TASK INPUTS >>
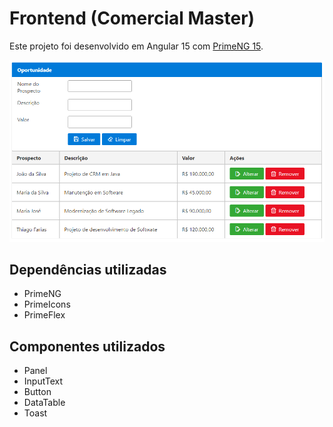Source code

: # Frontend (Comercial Master)

Este projeto foi desenvolvido em Angular 15 com [PrimeNG 15](https://www.primefaces.org/primeng/setup).

![comercial-ui](./src/assets/comercial-ui.png)

## Dependências utilizadas

* PrimeNG
* PrimeIcons
* PrimeFlex

## Componentes utilizados

* Panel
* InputText
* Button
* DataTable
* Toast
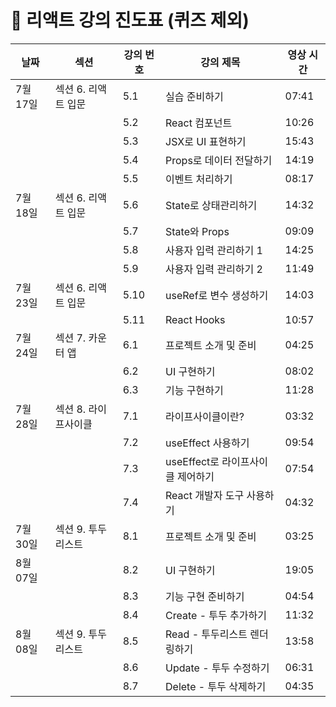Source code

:# 📘 리액트 강의 진도표 (퀴즈 제외)

| 날짜       | 섹션                      | 강의 번호 | 강의 제목                             | 영상 시간 |
|------------|---------------------------|-----------|----------------------------------------|------------|
| 7월 17일   | 섹션 6. 리액트 입문       | 5.1       | 실습 준비하기                         | 07:41      |
|            |                           | 5.2       | React 컴포넌트                        | 10:26      |
|            |                           | 5.3       | JSX로 UI 표현하기                     | 15:43      |
|            |                           | 5.4       | Props로 데이터 전달하기               | 14:19      |
|            |                           | 5.5       | 이벤트 처리하기                       | 08:17      |
| 7월 18일   | 섹션 6. 리액트 입문       | 5.6       | State로 상태관리하기                 | 14:32      |
|            |                           | 5.7       | State와 Props                         | 09:09      |
|            |                           | 5.8       | 사용자 입력 관리하기 1               | 14:25      |
|            |                           | 5.9       | 사용자 입력 관리하기 2               | 11:49      |
| 7월 23일   | 섹션 6. 리액트 입문       | 5.10      | useRef로 변수 생성하기               | 14:03      |
|            |                           | 5.11      | React Hooks                           | 10:57      |
| 7월 24일   | 섹션 7. 카운터 앱         | 6.1       | 프로젝트 소개 및 준비                | 04:25      |
|            |                           | 6.2       | UI 구현하기                           | 08:02      |
|            |                           | 6.3       | 기능 구현하기                         | 11:28      |
| 7월 28일   | 섹션 8. 라이프사이클       | 7.1       | 라이프사이클이란?                    | 03:32      |
|            |                           | 7.2       | useEffect 사용하기                    | 09:54      |
|            |                           | 7.3       | useEffect로 라이프사이클 제어하기    | 07:54      |
|            |                           | 7.4       | React 개발자 도구 사용하기           | 04:32      |
| 7월 30일   | 섹션 9. 투두리스트         | 8.1       | 프로젝트 소개 및 준비                | 03:25      |
| 8월 07일   |                           | 8.2       | UI 구현하기                           | 19:05      |
|            |                           | 8.3       | 기능 구현 준비하기                   | 04:54      |
|            |                           | 8.4       | Create - 투두 추가하기               | 11:32      |
| 8월 08일   | 섹션 9. 투두리스트         | 8.5       | Read - 투두리스트 렌더링하기         | 13:58      |
|            |                           | 8.6       | Update - 투두 수정하기               | 06:31      |
|            |                           | 8.7       | Delete - 투두 삭제하기               | 04:35 |
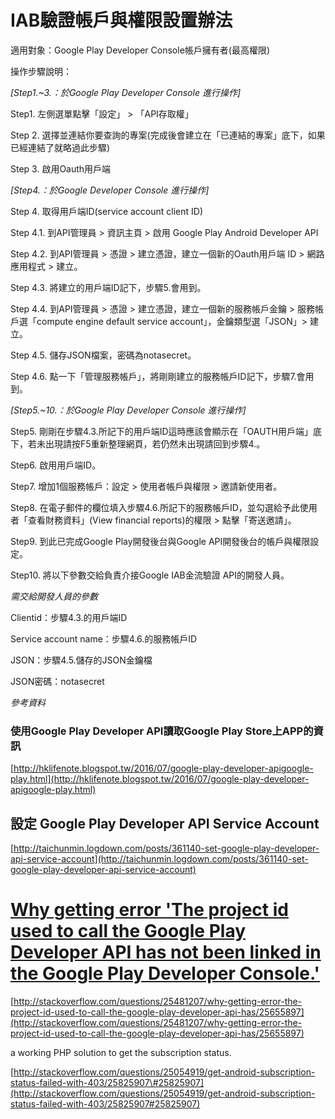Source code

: # IAB驗證帳戶與權限設置辦法
適用對象：Google Play Developer Console帳戶擁有者(最高權限)

操作步驟說明：

*[Step1.~3.：於Google Play Developer Console 進行操作]* 

Step1. 左側選單點擊「設定」 > 「API存取權」 

Step 2. 選擇並連結你要查詢的專案(完成後會建立在「已連結的專案」底下，如果已經連結了就略過此步驟) 

Step 3. 啟用Oauth用戶端 

*[Step4.：於Google Developer Console 進行操作]* 

Step 4. 取得用戶端ID(service account client ID) 

Step 4.1. 到API管理員 > 資訊主頁 > 啟用 Google Play Android Developer API 

Step 4.2. 到API管理員 > 憑證 > 建立憑證，建立一個新的Oauth用戶端 ID > 網路應用程式 > 建立。 

Step 4.3. 將建立的用戶端ID記下，步驟5.會用到。 

Step 4.4. 到API管理員 > 憑證 > 建立憑證，建立一個新的服務帳戶金鑰 > 服務帳戶選「compute engine default service account」，金鑰類型選「JSON」> 建立。 

Step 4.5. 儲存JSON檔案，密碼為notasecret。 

Step 4.6. 點一下「管理服務帳戶」，將剛剛建立的服務帳戶ID記下，步驟7.會用到。 

*[Step5.~10.：於Google Play Developer Console 進行操作]* 

Step5. 剛剛在步驟4.3.所記下的用戶端ID這時應該會顯示在「OAUTH用戶端」底下，若未出現請按F5重新整理網頁，若仍然未出現請回到步驟4.。 

Step6. 啟用用戶端ID。 

Step7. 增加1個服務帳戶：設定 > 使用者帳戶與權限 > 邀請新使用者。 

Step8. 在電子郵件的欄位填入步驟4.6.所記下的服務帳戶ID，並勾選給予此使用者「查看財務資料」(View financial reports)的權限 > 點擊「寄送邀請」。

Step9. 到此已完成Google Play開發後台與Google API開發後台的帳戶與權限設定。 

Step10. 將以下參數交給負責介接Google IAB金流驗證 API的開發人員。

*需交給開發人員的參數* 

Clientid：步驟4.3.的用戶端ID 

Service account name：步驟4.6.的服務帳戶ID

JSON：步驟4.5.儲存的JSON金鑰檔 

JSON密碼：notasecret



*參考資料*

### 使用Google Play Developer API讀取Google Play Store上APP的資訊

[http://hklifenote.blogspot.tw/2016/07/google-play-developer-apigoogle-play.html](http://hklifenote.blogspot.tw/2016/07/google-play-developer-apigoogle-play.html)

## 設定 Google Play Developer API Service Account

[http://taichunmin.logdown.com/posts/361140-set-google-play-developer-api-service-account](http://taichunmin.logdown.com/posts/361140-set-google-play-developer-api-service-account)

# [Why getting error 'The project id used to call the Google Play Developer API has not been linked in the Google Play Developer Console.'](http://stackoverflow.com/questions/25481207/why-getting-error-the-project-id-used-to-call-the-google-play-developer-api-has)

[http://stackoverflow.com/questions/25481207/why-getting-error-the-project-id-used-to-call-the-google-play-developer-api-has/25655897](http://stackoverflow.com/questions/25481207/why-getting-error-the-project-id-used-to-call-the-google-play-developer-api-has/25655897)

a working PHP solution to get the subscription status.

[http://stackoverflow.com/questions/25054919/get-android-subscription-status-failed-with-403/25825907\#25825907](http://stackoverflow.com/questions/25054919/get-android-subscription-status-failed-with-403/25825907#25825907)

WHAT YOU NEED TO DO >>
All of the data above needs to be retyped exactly, with the pictures removed.

SOLUTION TO THIS PROBLEM >>
Source code

: # Frontend (Comercial Master)

Este projeto foi desenvolvido em Angular 15 com [PrimeNG 15](https://www.primefaces.org/primeng/setup).

![comercial-ui](./src/assets/comercial-ui.png)

## Dependências utilizadas

* PrimeNG
* PrimeIcons
* PrimeFlex

## Componentes utilizados

* Panel
* InputText
* Button
* DataTable
* Toast
Source code

:# 📘 리액트 강의 진도표 (퀴즈 제외)

| 날짜       | 섹션                      | 강의 번호 | 강의 제목                             | 영상 시간 |
|------------|---------------------------|-----------|----------------------------------------|------------|
| 7월 17일   | 섹션 6. 리액트 입문       | 5.1       | 실습 준비하기                         | 07:41      |
|            |                           | 5.2       | React 컴포넌트                        | 10:26      |
|            |                           | 5.3       | JSX로 UI 표현하기                     | 15:43      |
|            |                           | 5.4       | Props로 데이터 전달하기               | 14:19      |
|            |                           | 5.5       | 이벤트 처리하기                       | 08:17      |
| 7월 18일   | 섹션 6. 리액트 입문       | 5.6       | State로 상태관리하기                 | 14:32      |
|            |                           | 5.7       | State와 Props                         | 09:09      |
|            |                           | 5.8       | 사용자 입력 관리하기 1               | 14:25      |
|            |                           | 5.9       | 사용자 입력 관리하기 2               | 11:49      |
| 7월 23일   | 섹션 6. 리액트 입문       | 5.10      | useRef로 변수 생성하기               | 14:03      |
|            |                           | 5.11      | React Hooks                           | 10:57      |
| 7월 24일   | 섹션 7. 카운터 앱         | 6.1       | 프로젝트 소개 및 준비                | 04:25      |
|            |                           | 6.2       | UI 구현하기                           | 08:02      |
|            |                           | 6.3       | 기능 구현하기                         | 11:28      |
| 7월 28일   | 섹션 8. 라이프사이클       | 7.1       | 라이프사이클이란?                    | 03:32      |
|            |                           | 7.2       | useEffect 사용하기                    | 09:54      |
|            |                           | 7.3       | useEffect로 라이프사이클 제어하기    | 07:54      |
|            |                           | 7.4       | React 개발자 도구 사용하기           | 04:32      |
| 7월 30일   | 섹션 9. 투두리스트         | 8.1       | 프로젝트 소개 및 준비                | 03:25      |
| 8월 07일   |                           | 8.2       | UI 구현하기                           | 19:05      |
|            |                           | 8.3       | 기능 구현 준비하기                   | 04:54      |
|            |                           | 8.4       | Create - 투두 추가하기               | 11:32      |
| 8월 08일   | 섹션 9. 투두리스트         | 8.5       | Read - 투두리스트 렌더링하기         | 13:58      |
|            |                           | 8.6       | Update - 투두 수정하기               | 06:31      |
|            |                           | 8.7       | Delete - 투두 삭제하기               | 04:35 |
Source code

: # IAB驗證帳戶與權限設置辦法
適用對象：Google Play Developer Console帳戶擁有者(最高權限)

操作步驟說明：

*[Step1.~3.：於Google Play Developer Console 進行操作]* 

Step1. 左側選單點擊「設定」 > 「API存取權」 

Step 2. 選擇並連結你要查詢的專案(完成後會建立在「已連結的專案」底下，如果已經連結了就略過此步驟) 

Step 3. 啟用Oauth用戶端 

*[Step4.：於Google Developer Console 進行操作]* 

Step 4. 取得用戶端ID(service account client ID) 

Step 4.1. 到API管理員 > 資訊主頁 > 啟用 Google Play Android Developer API 

Step 4.2. 到API管理員 > 憑證 > 建立憑證，建立一個新的Oauth用戶端 ID > 網路應用程式 > 建立。 

Step 4.3. 將建立的用戶端ID記下，步驟5.會用到。 

Step 4.4. 到API管理員 > 憑證 > 建立憑證，建立一個新的服務帳戶金鑰 > 服務帳戶選「compute engine default service account」，金鑰類型選「JSON」> 建立。 

Step 4.5. 儲存JSON檔案，密碼為notasecret。 

Step 4.6. 點一下「管理服務帳戶」，將剛剛建立的服務帳戶ID記下，步驟7.會用到。 

*[Step5.~10.：於Google Play Developer Console 進行操作]* 

Step5. 剛剛在步驟4.3.所記下的用戶端ID這時應該會顯示在「OAUTH用戶端」底下，若未出現請按F5重新整理網頁，若仍然未出現請回到步驟4.。 

Step6. 啟用用戶端ID。 

Step7. 增加1個服務帳戶：設定 > 使用者帳戶與權限 > 邀請新使用者。 

Step8. 在電子郵件的欄位填入步驟4.6.所記下的服務帳戶ID，並勾選給予此使用者「查看財務資料」(View financial reports)的權限 > 點擊「寄送邀請」。

Step9. 到此已完成Google Play開發後台與Google API開發後台的帳戶與權限設定。 

Step10. 將以下參數交給負責介接Google IAB金流驗證 API的開發人員。

*需交給開發人員的參數* 

Clientid：步驟4.3.的用戶端ID 

Service account name：步驟4.6.的服務帳戶ID

JSON：步驟4.5.儲存的JSON金鑰檔 

JSON密碼：notasecret



*參考資料*

### 使用Google Play Developer API讀取Google Play Store上APP的資訊

[http://hklifenote.blogspot.tw/2016/07/google-play-developer-apigoogle-play.html](http://hklifenote.blogspot.tw/2016/07/google-play-developer-apigoogle-play.html)

## 設定 Google Play Developer API Service Account

[http://taichunmin.logdown.com/posts/361140-set-google-play-developer-api-service-account](http://taichunmin.logdown.com/posts/361140-set-google-play-developer-api-service-account)

# [Why getting error 'The project id used to call the Google Play Developer API has not been linked in the Google Play Developer Console.'](http://stackoverflow.com/questions/25481207/why-getting-error-the-project-id-used-to-call-the-google-play-developer-api-has)

[http://stackoverflow.com/questions/25481207/why-getting-error-the-project-id-used-to-call-the-google-play-developer-api-has/25655897](http://stackoverflow.com/questions/25481207/why-getting-error-the-project-id-used-to-call-the-google-play-developer-api-has/25655897)

a working PHP solution to get the subscription status.

[http://stackoverflow.com/questions/25054919/get-android-subscription-status-failed-with-403/25825907\#25825907](http://stackoverflow.com/questions/25054919/get-android-subscription-status-failed-with-403/25825907#25825907)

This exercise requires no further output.